On Thanksgiving evening, a group gathered to go to an Australian restaurant. The Australian chef had arranged to do a traditional Thanksgiving feast with a bit of Colombian flare. The small restaurant was filled with cruisers, oil field workers and Colombian school teachers. Though each group tended to stay to themselves, the restaurant had a warm, happy atmosphere. Football (American style) was also playing on the TV so all the Texans in the crowd were happy to see the Texas / Texas A&M game. The feast included the traditional turkey, dressing, mashed potatoes, gravy and cranberry sauce and the Colombian flare was the lovely pumpkin soup, vegetable mix and rum and lemonade cocktail. It was a fun evening.
Friday, we went to a local dentist for a teeth cleaning. It was okay – though not as thorough as our St. Petersburg dentist's. But it was good to get it done and it was reasonably priced. Then, Michael continued to work on the wiring of the new arch. He was making great progress with the wind generator now working, the radar hooked up and the anchor light working. He continued with the GPS, safety light and stern navigation light. Barbara headed for Casa de Queso – the cheese house. This is a local man who makes his own Italian style cheeses. Good, hard cheese in Colombia is hard to find at a reasonable price and we had heard about this place. So, together with "Miss Kitty" she headed via cab to Bosque where the place is located. It was an interesting shop and Barbara bought some cheddar-like cheese, smoked provolone and some buffalo mozzarella. Before we depart for the cheese-less San Blas, we'll probably make another stop there.

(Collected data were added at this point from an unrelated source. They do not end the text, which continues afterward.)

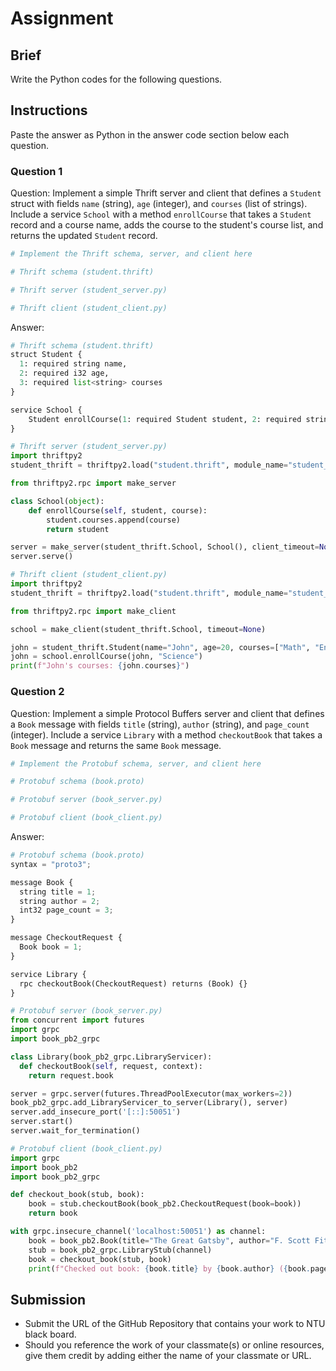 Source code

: # Assignment

## Brief

Write the Python codes for the following questions.

## Instructions

Paste the answer as Python in the answer code section below each question.

### Question 1

Question: Implement a simple Thrift server and client that defines a `Student` struct with fields `name` (string), `age` (integer), and `courses` (list of strings). Include a service `School` with a method `enrollCourse` that takes a `Student` record and a course name, adds the course to the student's course list, and returns the updated `Student` record.

```python
# Implement the Thrift schema, server, and client here

# Thrift schema (student.thrift)

# Thrift server (student_server.py)

# Thrift client (student_client.py)
```

Answer:

```python
# Thrift schema (student.thrift)
struct Student {
  1: required string name,
  2: required i32 age,
  3: required list<string> courses
}

service School {
    Student enrollCourse(1: required Student student, 2: required string course)
}

# Thrift server (student_server.py)
import thriftpy2
student_thrift = thriftpy2.load("student.thrift", module_name="student_thrift")

from thriftpy2.rpc import make_server

class School(object):
    def enrollCourse(self, student, course):
        student.courses.append(course)
        return student

server = make_server(student_thrift.School, School(), client_timeout=None)
server.serve()

# Thrift client (student_client.py)
import thriftpy2
student_thrift = thriftpy2.load("student.thrift", module_name="student_thrift")

from thriftpy2.rpc import make_client

school = make_client(student_thrift.School, timeout=None)

john = student_thrift.Student(name="John", age=20, courses=["Math", "English"])
john = school.enrollCourse(john, "Science")
print(f"John's courses: {john.courses}")
```

### Question 2

Question: Implement a simple Protocol Buffers server and client that defines a `Book` message with fields `title` (string), `author` (string), and `page_count` (integer). Include a service `Library` with a method `checkoutBook` that takes a `Book` message and returns the same `Book` message.

```python
# Implement the Protobuf schema, server, and client here

# Protobuf schema (book.proto)

# Protobuf server (book_server.py)

# Protobuf client (book_client.py)
```

Answer:

```python
# Protobuf schema (book.proto)
syntax = "proto3";

message Book {
  string title = 1;
  string author = 2;
  int32 page_count = 3;
}

message CheckoutRequest {
  Book book = 1;
}

service Library {
  rpc checkoutBook(CheckoutRequest) returns (Book) {}
}

# Protobuf server (book_server.py)
from concurrent import futures
import grpc
import book_pb2_grpc

class Library(book_pb2_grpc.LibraryServicer):
  def checkoutBook(self, request, context):
    return request.book

server = grpc.server(futures.ThreadPoolExecutor(max_workers=2))
book_pb2_grpc.add_LibraryServicer_to_server(Library(), server)
server.add_insecure_port('[::]:50051')
server.start()
server.wait_for_termination()

# Protobuf client (book_client.py)
import grpc
import book_pb2
import book_pb2_grpc

def checkout_book(stub, book):
    book = stub.checkoutBook(book_pb2.CheckoutRequest(book=book))
    return book

with grpc.insecure_channel('localhost:50051') as channel:
    book = book_pb2.Book(title="The Great Gatsby", author="F. Scott Fitzgerald", page_count=180)
    stub = book_pb2_grpc.LibraryStub(channel)
    book = checkout_book(stub, book)
    print(f"Checked out book: {book.title} by {book.author} ({book.page_count} pages)")
```

## Submission

- Submit the URL of the GitHub Repository that contains your work to NTU black board.
- Should you reference the work of your classmate(s) or online resources, give them credit by adding either the name of your classmate or URL.
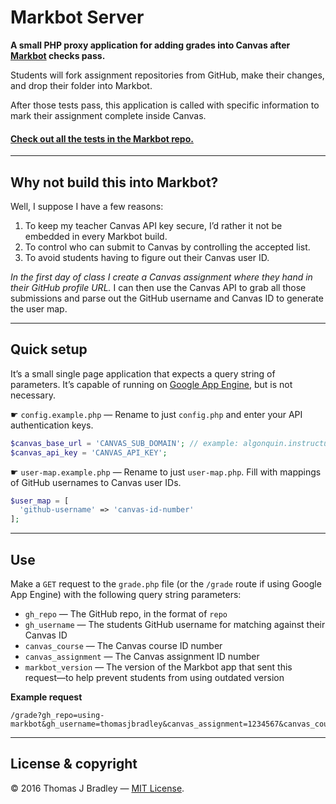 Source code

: # Markbot Server

**A small PHP proxy application for adding grades into Canvas after [Markbot](https://github.com/thomasjbradley/markbot) checks pass.**

Students will fork assignment repositories from GitHub, make their changes, and drop their folder into Markbot.

After those tests pass, this application is called with specific information to mark their assignment complete inside Canvas.

#### [Check out all the tests in the Markbot repo.](https://github.com/thomasjbradley/markbot)

---

## Why not build this into Markbot?

Well, I suppose I have a few reasons:

1. To keep my teacher Canvas API key secure, I’d rather it not be embedded in every Markbot build.
2. To control who can submit to Canvas by controlling the accepted list.
3. To avoid students having to figure out their Canvas user ID.

*In the first day of class I create a Canvas assignment where they hand in their GitHub profile URL.* I can then use the Canvas API to grab all those submissions and parse out the GitHub username and Canvas ID to generate the user map.

---

## Quick setup

It’s a small single page application that expects a query string of parameters. It’s capable of running on [Google App Engine](https://cloud.google.com/appengine/), but is not necessary.

☛ `config.example.php` — Rename to just `config.php` and enter your API authentication keys.

```php
$canvas_base_url = 'CANVAS_SUB_DOMAIN'; // example: algonquin.instructure.com
$canvas_api_key = 'CANVAS_API_KEY';
```

☛ `user-map.example.php` — Rename to just `user-map.php`. Fill with mappings of GitHub usernames to Canvas user IDs.

```php
$user_map = [
  'github-username' => 'canvas-id-number'
];
```

---

## Use

Make a `GET` request to the `grade.php` file (or the `/grade` route if using Google App Engine) with the following query string parameters:

- `gh_repo` — The GitHub repo, in the format of `repo`
- `gh_username` — The students GitHub username for matching against their Canvas ID
- `canvas_course` — The Canvas course ID number
- `canvas_assignment` — The Canvas assignment ID number
- `markbot_version` — The version of the Markbot app that sent this request—to help prevent students from using outdated version

**Example request**

```
/grade?gh_repo=using-markbot&gh_username=thomasjbradley&canvas_assignment=1234567&canvas_course=123456&markbot_version=2.6.1
```

---

## License & copyright

© 2016 Thomas J Bradley — [MIT License](LICENSE).
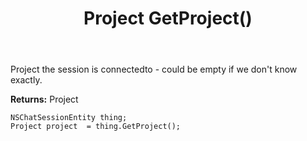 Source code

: ﻿---
uid: crmscript_ref_NSChatSessionEntity_GetProject
title: Project GetProject()
intellisense: NSChatSessionEntity.GetProject
keywords: NSChatSessionEntity, GetProject
so.topic: reference
---

Project the session is connectedto - could be empty if we don't know exactly.

**Returns:** Project


```crmscript
NSChatSessionEntity thing;
Project project  = thing.GetProject();
```


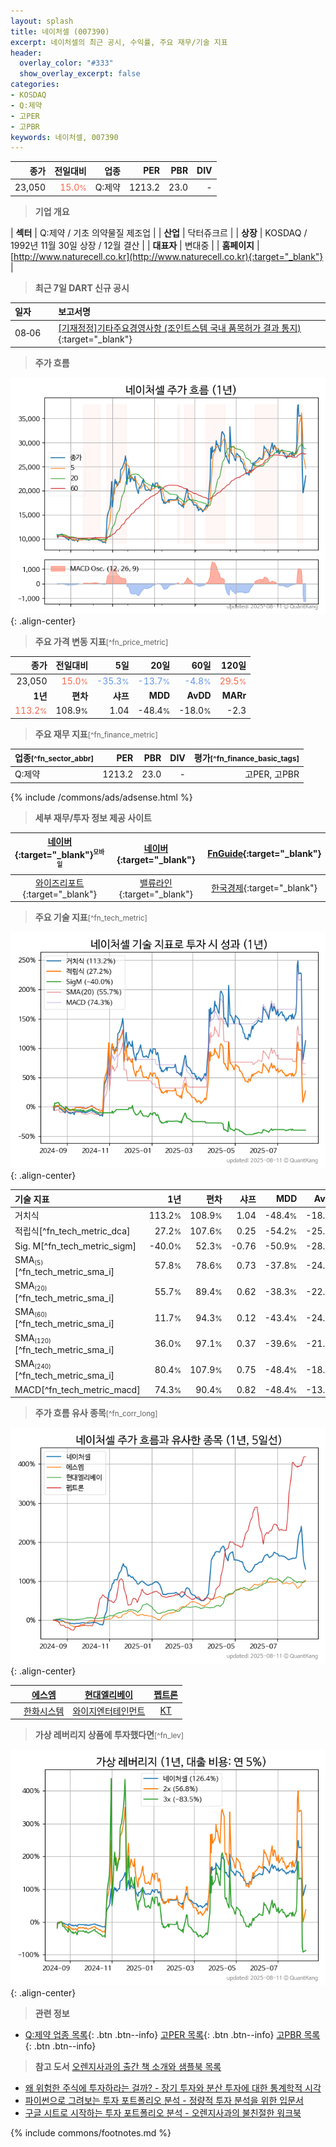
 ```yaml
---
layout: splash
title: 네이처셀 (007390)
excerpt: 네이처셀의 최근 공시, 수익률, 주요 재무/기술 지표
header:
  overlay_color: "#333"
  show_overlay_excerpt: false
categories:
- KOSDAQ
- Q:제약
- 고PER
- 고PBR
keywords: 네이처셀, 007390
---
```


| **종가** | **전일대비** | **업종** | **PER** | **PBR** | **DIV** |
| -------: | -----------: | -------: | ------: | ------: | ------: |
| 23,050 | <span style="color: tomato">15.0<small>%</small></span> | Q:제약 | 1213.2 | 23.0 | - |

<!-- more -->


> **기업 개요**<a id="company"></a>

| <span style="white-space:nowrap;">**섹터**</span> | Q:제약 / 기초 의약물질 제조업 |
| <span style="white-space:nowrap;">**산업**</span> | 닥터쥬크르 |
| <span style="white-space:nowrap;">**상장**</span> | KOSDAQ / 1992년 11월 30일 상장 / 12월 결산 |
| <span style="white-space:nowrap;">**대표자**</span> | 변대중 |
| <span style="white-space:nowrap;">**홈페이지**</span> | [http://www.naturecell.co.kr](http://www.naturecell.co.kr){:target="_blank"} |


> **최근 7일 DART 신규 공시**<a id="dart"></a>

| **일자** |      | **보고서명** |
| :------- | :--- | :----------- |
| 08&#x2011;06 | | [[기재정정]기타주요경영사항              (조인트스템 국내 품목허가 결과 통지)](https://dart.fss.or.kr/dsaf001/main.do?rcpNo=20250806900002){:target="_blank"} |


> **주가 흐름**<a id="price"></a>

![007390](/stock/images/007390.png){: .align-center}


> **주요 가격 변동 지표**<small>[^fn_price_metric]</small>

| **종가** | **전일대비** | **5일** | **20일** | **60일** | **120일** |
| -------: | -----------: | ------: | -------: | -------: | --------: |
| 23,050 | <span style="color: tomato">15.0<small>%</small></span> | <span style="color: cornflowerblue">-35.3<small>%</small></span> | <span style="color: cornflowerblue">-13.7<small>%</small></span> | <span style="color: cornflowerblue">-4.8<small>%</small></span> | <span style="color: tomato">29.5<small>%</small></span> |
| **1년** | **편차** | **샤프** | **MDD** | **AvDD** | **MARr** |
| <span style="color: tomato">113.2<small>%</small></span> | 108.9<small>%</small> | 1.04 | -48.4<small>%</small> | -18.0<small>%</small> | -2.3 |


> **주요 재무 지표**<small>[^fn_finance_metric]</small>

| **업종**<small>[^fn_sector_abbr]</small> | **PER** | **PBR** | **DIV** | **평가**<small>[^fn_finance_basic_tags]</small> |
| :--------------------------------------- | ------: | ------: | ------: | ----------------------------------------------: |
| Q:제약 | 1213.2 | 23.0 | - | 고PER, 고PBR |



{% include /commons/ads/adsense.html %}

> **세부 재무/투자 정보 제공 사이트**

| [네이버](https://m.stock.naver.com/domestic/stock/007390/finance/summary){:target="_blank"}<sup><small>모바일</small></sup> | [네이버](https://finance.naver.com/item/coinfo.naver?code=007390){:target="_blank"} | [FnGuide](https://comp.fnguide.com/SVO2/ASP/SVD_Invest.asp?gicode=A007390&MenuYn=Y){:target="_blank"} |
| :---: | :---: | :---: |
| [와이즈리포트](https://comp.wisereport.co.kr/company/c1040001.aspx?cmp_cd=007390){:target="_blank"} | [밸류라인](https://www.valueline.co.kr/finance/summary/007390){:target="_blank"} | [한국경제](https://markets.hankyung.com/stock/007390/financial-summary){:target="_blank"} |


> **주요 기술 지표**<small>[^fn_tech_metric]</small>


![007390](/stock/images/007390_tech.png){: .align-center}

| **기술 지표** | **1년** | **편차** | **샤프** | **MDD** | **AvDD** |
| :------------ | ------: | -----------: | -------: | ------: | -------: |
| 거치식 | 113.2<small>%</small> | 108.9<small>%</small> | 1.04 | -48.4<small>%</small> | -18.0<small>%</small> |
| 적립식[^fn_tech_metric_dca] | 27.2<small>%</small> | 107.6<small>%</small> | 0.25 | -54.2<small>%</small> | -25.1<small>%</small> |
| Sig. M[^fn_tech_metric_sigm] | -40.0<small>%</small> | 52.3<small>%</small> | -0.76 | -50.9<small>%</small> | -28.0<small>%</small> |
| SMA<small><sub>(5)</sub></small>[^fn_tech_metric_sma_i] | 57.8<small>%</small> | 78.6<small>%</small> | 0.73 | -37.8<small>%</small> | -24.3<small>%</small> |
| SMA<small><sub>(20)</sub></small>[^fn_tech_metric_sma_i] | 55.7<small>%</small> | 89.4<small>%</small> | 0.62 | -38.3<small>%</small> | -22.0<small>%</small> |
| SMA<small><sub>(60)</sub></small>[^fn_tech_metric_sma_i] | 11.7<small>%</small> | 94.3<small>%</small> | 0.12 | -43.4<small>%</small> | -24.5<small>%</small> |
| SMA<small><sub>(120)</sub></small>[^fn_tech_metric_sma_i] | 36.0<small>%</small> | 97.1<small>%</small> | 0.37 | -39.6<small>%</small> | -21.2<small>%</small> |
| SMA<small><sub>(240)</sub></small>[^fn_tech_metric_sma_i] | 80.4<small>%</small> | 107.9<small>%</small> | 0.75 | -48.4<small>%</small> | -18.0<small>%</small> |
| MACD[^fn_tech_metric_macd] | 74.3<small>%</small> | 90.4<small>%</small> | 0.82 | -48.4<small>%</small> | -13.4<small>%</small> |


> **주가 흐름 유사 종목**<a id="corr"></a><small>[^fn_corr_long]</small>

![007390](/stock/images/007390_corr.png){: .align-center}

|       | [에스엠](/041510/) | [현대엘리베이](/017800/) | [펩트론](/087010/) |
| :---: | :------------------------------------: | :------------------------------------: | :------------------------------------: |
|       | [한화시스템](/272210/) | [와이지엔터테인먼트](/122870/) | [KT](/030200/) |


> **가상 레버리지 상품에 투자했다면**<a id="2x"></a><small>[^fn_lev]</small>

![007390](/stock/images/007390_2x.png){: .align-center}


> **관련 정보**

- [Q:제약 업종 목록](/stats/sector/kosdaq_업종_제약_종목/){: .btn .btn--info} [고PER 목록](/fn/fn_high_per/){: .btn .btn--info} [고PBR 목록](/fn/fn_high_pbr/){: .btn .btn--info}

> **참고 도서** [오렌지사과의 출간 책 소개와 샘플북 목록](https://kongdori.tistory.com/691)

- [왜 위험한 주식에 투자하라는 걸까? - 장기 투자와 분산 투자에 대한 통계학적 시각](https://kongdori.tistory.com/421)
- [파이썬으로 그려보는 투자 포트폴리오 분석  - 정량적 투자 분석을 위한 입문서](https://kongdori.tistory.com/643)
- [구글 시트로 시작하는 투자 포트폴리오 분석 - 오렌지사과의 불친절한 워크북](https://kongdori.tistory.com/449)


{% include commons/footnotes.md %} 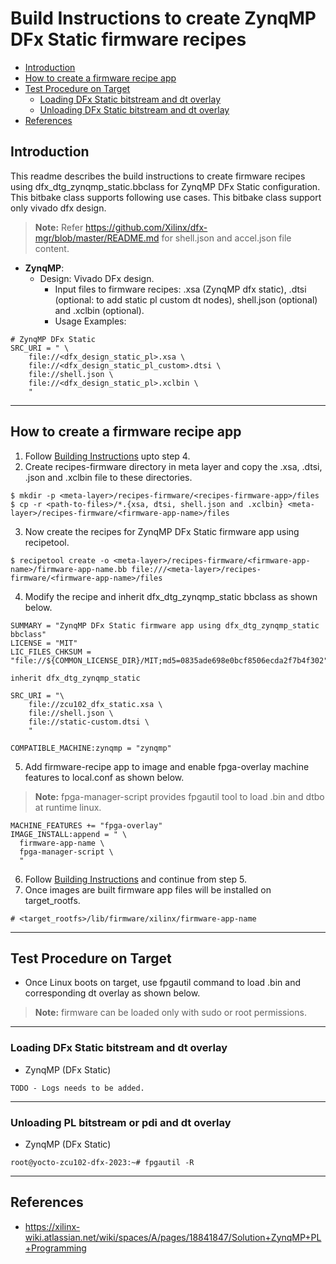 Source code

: # Build Instructions to create ZynqMP DFx Static firmware recipes

* [Introduction](#introduction)
* [How to create a firmware recipe app](#how-to-create-a-firmware-recipe-app)
* [Test Procedure on Target](#test-procedure-on-target)
  * [Loading DFx Static bitstream and dt overlay](#loading-dfx-static-bitstream-and-dt-overlay)
  * [Unloading DFx Static bitstream and dt overlay](#unloading-dfx-static-bitstream-and-dt-overlay)
* [References](#references)

## Introduction
This readme describes the build instructions to create firmware recipes using
dfx_dtg_zynqmp_static.bbclass for ZynqMP DFx Static configuration. This bitbake
class supports following use cases. This bitbake class support only vivado dfx
design.

> **Note:** Refer https://github.com/Xilinx/dfx-mgr/blob/master/README.md for
> shell.json and accel.json file content.

* **ZynqMP**:
  * Design: Vivado DFx design.
    * Input files to firmware recipes: .xsa (ZynqMP dfx static),
      .dtsi (optional: to add static pl custom dt nodes), shell.json (optional)
      and .xclbin (optional).
    * Usage Examples:
```
# ZynqMP DFx Static
SRC_URI = " \
    file://<dfx_design_static_pl>.xsa \
    file://<dfx_design_static_pl_custom>.dtsi \
    file://shell.json \
    file://<dfx_design_static_pl>.xclbin \
    "
```
---

## How to create a firmware recipe app

1. Follow [Building Instructions](https://github.com/Xilinx/meta-xilinx/blob/master/README.building.md) upto step 4.
2. Create recipes-firmware directory in meta layer and copy the .xsa, .dtsi,
   .json and .xclbin file to these directories.
```
$ mkdir -p <meta-layer>/recipes-firmware/<recipes-firmware-app>/files
$ cp -r <path-to-files>/*.{xsa, dtsi, shell.json and .xclbin} <meta-layer>/recipes-firmware/<firmware-app-name>/files
```
3. Now create the recipes for ZynqMP DFx Static firmware app using recipetool.
```
$ recipetool create -o <meta-layer>/recipes-firmware/<firmware-app-name>/firmware-app-name.bb file:///<meta-layer>/recipes-firmware/<firmware-app-name>/files
```
4. Modify the recipe and inherit dfx_dtg_zynqmp_static bbclass as shown below.
```
SUMMARY = "ZynqMP DFx Static firmware app using dfx_dtg_zynqmp_static bbclass"
LICENSE = "MIT"
LIC_FILES_CHKSUM = "file://${COMMON_LICENSE_DIR}/MIT;md5=0835ade698e0bcf8506ecda2f7b4f302"

inherit dfx_dtg_zynqmp_static

SRC_URI = "\
    file://zcu102_dfx_static.xsa \
    file://shell.json \
    file://static-custom.dtsi \
    "

COMPATIBLE_MACHINE:zynqmp = "zynqmp"
```
5. Add firmware-recipe app to image and enable fpga-overlay machine features to
   local.conf as shown below.
> **Note:** fpga-manager-script provides fpgautil tool to load .bin and dtbo
> at runtime linux.
```
MACHINE_FEATURES += "fpga-overlay"
IMAGE_INSTALL:append = " \
  firmware-app-name \
  fpga-manager-script \
  "
```
6. Follow [Building Instructions](https://github.com/Xilinx/meta-xilinx/blob/master/README.building.md) and continue from step 5.
7. Once images are built firmware app files will be installed on target_rootfs.
```
# <target_rootfs>/lib/firmware/xilinx/firmware-app-name
```
---

## Test Procedure on Target
* Once Linux boots on target, use fpgautil command to load .bin and
  corresponding dt overlay as shown below.
> **Note:** firmware can be loaded only with sudo or root permissions.
---

### Loading DFx Static bitstream and dt overlay

* ZynqMP (DFx Static)
```
TODO - Logs needs to be added.
```

---

### Unloading PL bitstream or pdi and dt overlay
* ZynqMP (DFx Static)
```
root@yocto-zcu102-dfx-2023:~# fpgautil -R
```

---

## References
* https://xilinx-wiki.atlassian.net/wiki/spaces/A/pages/18841847/Solution+ZynqMP+PL+Programming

On Saturday, we got caught in a monster rain storm. We've never seen rain dump quite so hard so quickly. We were just walking back from a Home Center store where we had to return a light we had purchased earlier in the week. About six blocks from the dinghy dock, it started to rain, then it poured. We ducked into an open air, covered restaurant along with lots of others. It was lunch time so we ordered the "comida corriente" (meal of the day) and found a relatively dry place to sit. And we watched it rain and rain and rain. It was coming off the roof like a fire hose running at full speed. The streets (which have trouble dealing with even lighter rainfall were turning into rivers. We enjoyed watching a delivery kid on a bicycle coming back and forth wetter and wetter. Hope he was being well tipped for his efforts. He was soaked.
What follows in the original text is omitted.